La loi fédérale sur la protection des eaux (LEaux) dispose que les cantons déterminent, après consultation des milieux concernés, l’espace nécessaire aux eaux superficielles. Les propriétaires fonciers concernés doivent donc pouvoir s’exprimer. Ils doivent être informés des plans de protection et pouvoir se faire une idée des conséquences que cela aura sur leurs terrains. Outre le plan de situation à une échelle appropriée, les conditions d’utilisation de l’espace réservé aux eaux (la zone peut porter un autre nom) doivent être publiées. Par ailleurs, il doit exister un rapport consultable sur la procédure et les motifs de la délimitation considérée, comme la largeur de l’ERE. Quand la détermination de ce dernier est du ressort de la commune, il existe éventuellement un rapport d’examen préalable des services cantonaux, qui établit si les conditions cantonales sont respectées. Le propriétaire foncier peut ainsi vérifier les raisons pour lesquelles l’ERE doit mesurer la largeur définie sur sa parcelle. Il est en effet arrivé qu’une commune veuille déterminer une largeur plus importante uniquement pour maintenir des prescriptions concernant la distance par rapport aux constructions, sans tenir compte des restrictions d’exploitation. Seul un recours avait permis de réduire l’ERE à une largeur conforme aux exigences de la Confédération.
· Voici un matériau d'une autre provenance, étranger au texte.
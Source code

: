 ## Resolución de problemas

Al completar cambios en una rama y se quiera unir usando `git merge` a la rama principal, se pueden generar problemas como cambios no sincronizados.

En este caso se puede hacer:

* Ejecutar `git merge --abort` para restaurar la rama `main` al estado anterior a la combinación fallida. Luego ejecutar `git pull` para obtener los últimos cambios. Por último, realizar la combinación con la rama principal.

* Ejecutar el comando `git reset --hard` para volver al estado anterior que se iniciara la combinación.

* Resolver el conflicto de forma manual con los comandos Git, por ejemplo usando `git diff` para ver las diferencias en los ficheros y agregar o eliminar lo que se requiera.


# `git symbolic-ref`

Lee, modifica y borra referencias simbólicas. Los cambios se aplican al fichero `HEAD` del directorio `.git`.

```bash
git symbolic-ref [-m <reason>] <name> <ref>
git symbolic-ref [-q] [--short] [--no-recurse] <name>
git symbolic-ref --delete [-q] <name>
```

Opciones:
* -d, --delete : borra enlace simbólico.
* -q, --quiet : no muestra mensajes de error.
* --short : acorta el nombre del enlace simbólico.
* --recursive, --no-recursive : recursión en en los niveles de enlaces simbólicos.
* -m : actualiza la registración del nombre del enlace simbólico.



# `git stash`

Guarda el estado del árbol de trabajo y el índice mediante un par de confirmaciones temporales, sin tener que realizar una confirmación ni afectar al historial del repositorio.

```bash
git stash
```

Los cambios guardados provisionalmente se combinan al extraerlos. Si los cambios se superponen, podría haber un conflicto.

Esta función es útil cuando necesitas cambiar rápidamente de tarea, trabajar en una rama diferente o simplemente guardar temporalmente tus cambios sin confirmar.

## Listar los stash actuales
Largeur de l’espace réservé aux eaux
Les exigences de la Confédération prévoient que la largeur de l’espace réservé aux eaux est calculée d’après la largeur du fond du lit (graphique 1). Il s’agit de la largeur naturelle moyenne du fond du lit du cours d’eau, normalement dépourvue de plantes supérieures aquatiques ou terrestres. Il faut donc commencer par la mesurer pour un tronçon de cours d’eau. Pour les cours d’eau aménagés, les directives prévoient une multiplication par 1,5 de la largeur du lit existant en cas de variabilité limitée de la largeur, et par un facteur 2 en l’absence de variabilité de la largeur (graphique 2).En pareil cas, il est aussi recommandé au propriétaire foncier de mesurer la largeur du lit existant et de procéder au calcul de la largeur de l’ERE. Des exemples montrent en effet que dans certains cas, la largeur du lit et le degré d’aménagement ont été calculés dans un bureau sur la base de données cartographiques erronées et non d’une vérification sur place. La publication des données de base garantit toutefois que de telles erreurs peuvent être corrigées. Elles sont en partie consultables sur les géoportails cantonaux.
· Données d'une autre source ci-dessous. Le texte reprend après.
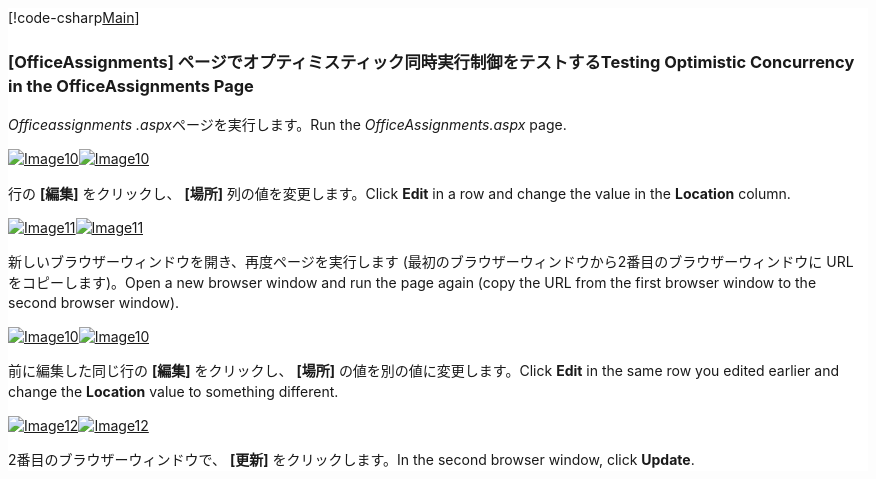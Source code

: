 [!code-csharp[Main](handling-concurrency-with-the-entity-framework-in-an-asp-net-web-application/samples/sample15.cs)]

### <a name="testing-optimistic-concurrency-in-the-officeassignments-page"></a><span data-ttu-id="71d52-270">[OfficeAssignments] ページでオプティミスティック同時実行制御をテストする</span><span class="sxs-lookup"><span data-stu-id="71d52-270">Testing Optimistic Concurrency in the OfficeAssignments Page</span></span>

<span data-ttu-id="71d52-271">*Officeassignments .aspx*ページを実行します。</span><span class="sxs-lookup"><span data-stu-id="71d52-271">Run the *OfficeAssignments.aspx* page.</span></span>

<span data-ttu-id="71d52-272">[![Image10](handling-concurrency-with-the-entity-framework-in-an-asp-net-web-application/_static/image32.png)](handling-concurrency-with-the-entity-framework-in-an-asp-net-web-application/_static/image31.png)</span><span class="sxs-lookup"><span data-stu-id="71d52-272">[![Image10](handling-concurrency-with-the-entity-framework-in-an-asp-net-web-application/_static/image32.png)](handling-concurrency-with-the-entity-framework-in-an-asp-net-web-application/_static/image31.png)</span></span>

<span data-ttu-id="71d52-273">行の **[編集]** をクリックし、 **[場所]** 列の値を変更します。</span><span class="sxs-lookup"><span data-stu-id="71d52-273">Click **Edit** in a row and change the value in the **Location** column.</span></span>

<span data-ttu-id="71d52-274">[![Image11](handling-concurrency-with-the-entity-framework-in-an-asp-net-web-application/_static/image34.png)](handling-concurrency-with-the-entity-framework-in-an-asp-net-web-application/_static/image33.png)</span><span class="sxs-lookup"><span data-stu-id="71d52-274">[![Image11](handling-concurrency-with-the-entity-framework-in-an-asp-net-web-application/_static/image34.png)](handling-concurrency-with-the-entity-framework-in-an-asp-net-web-application/_static/image33.png)</span></span>

<span data-ttu-id="71d52-275">新しいブラウザーウィンドウを開き、再度ページを実行します (最初のブラウザーウィンドウから2番目のブラウザーウィンドウに URL をコピーします)。</span><span class="sxs-lookup"><span data-stu-id="71d52-275">Open a new browser window and run the page again (copy the URL from the first browser window to the second browser window).</span></span>

<span data-ttu-id="71d52-276">[![Image10](handling-concurrency-with-the-entity-framework-in-an-asp-net-web-application/_static/image36.png)](handling-concurrency-with-the-entity-framework-in-an-asp-net-web-application/_static/image35.png)</span><span class="sxs-lookup"><span data-stu-id="71d52-276">[![Image10](handling-concurrency-with-the-entity-framework-in-an-asp-net-web-application/_static/image36.png)](handling-concurrency-with-the-entity-framework-in-an-asp-net-web-application/_static/image35.png)</span></span>

<span data-ttu-id="71d52-277">前に編集した同じ行の **[編集]** をクリックし、 **[場所]** の値を別の値に変更します。</span><span class="sxs-lookup"><span data-stu-id="71d52-277">Click **Edit** in the same row you edited earlier and change the **Location** value to something different.</span></span>

<span data-ttu-id="71d52-278">[![Image12](handling-concurrency-with-the-entity-framework-in-an-asp-net-web-application/_static/image38.png)](handling-concurrency-with-the-entity-framework-in-an-asp-net-web-application/_static/image37.png)</span><span class="sxs-lookup"><span data-stu-id="71d52-278">[![Image12](handling-concurrency-with-the-entity-framework-in-an-asp-net-web-application/_static/image38.png)](handling-concurrency-with-the-entity-framework-in-an-asp-net-web-application/_static/image37.png)</span></span>

<span data-ttu-id="71d52-279">2番目のブラウザーウィンドウで、 **[更新]** をクリックします。</span><span class="sxs-lookup"><span data-stu-id="71d52-279">In the second browser window, click **Update**.</span></span>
Pour les cours d’eau situés dans des aires protégées, comme des zones de protection du paysage avec des dispositions de protection des eaux, l’espace réservé aux eaux est déterminé sur la base d’un calcul spécial (courbe de biodiversité). Quant aux cours d’eau dont la largeur du lit naturel est supérieure à 15 mètres, les cantons définissent eux-mêmes l’ERE conformément aux principes de la législation fédérale et disposent donc d’une certaine marge de manœuvre.
Surfaces d’assolement
Comme les surfaces d’assolement comprises dans l’ERE ne peuvent plus être exploitées que de manière extensive, on ne calcule en partie la largeur naturelle moyenne du fond du lit des cours d’eau aménagés le long de surfaces d’assolement qu’en utilisant le facteur de multiplication 1,5. Ainsi, pour un cours d’eau de 6 mètres, la largeur du fond mesure 9 mètres au lieu de 12. Il en résulte un ERE de 29,5 mètres au lieu de 37. L’utilisation du facteur maximal de correction de 1,5 tient notamment compte de l’intérêt public en matière de protection des terres agricoles. Le Tribunal fédéral a toléré cette manière de faire.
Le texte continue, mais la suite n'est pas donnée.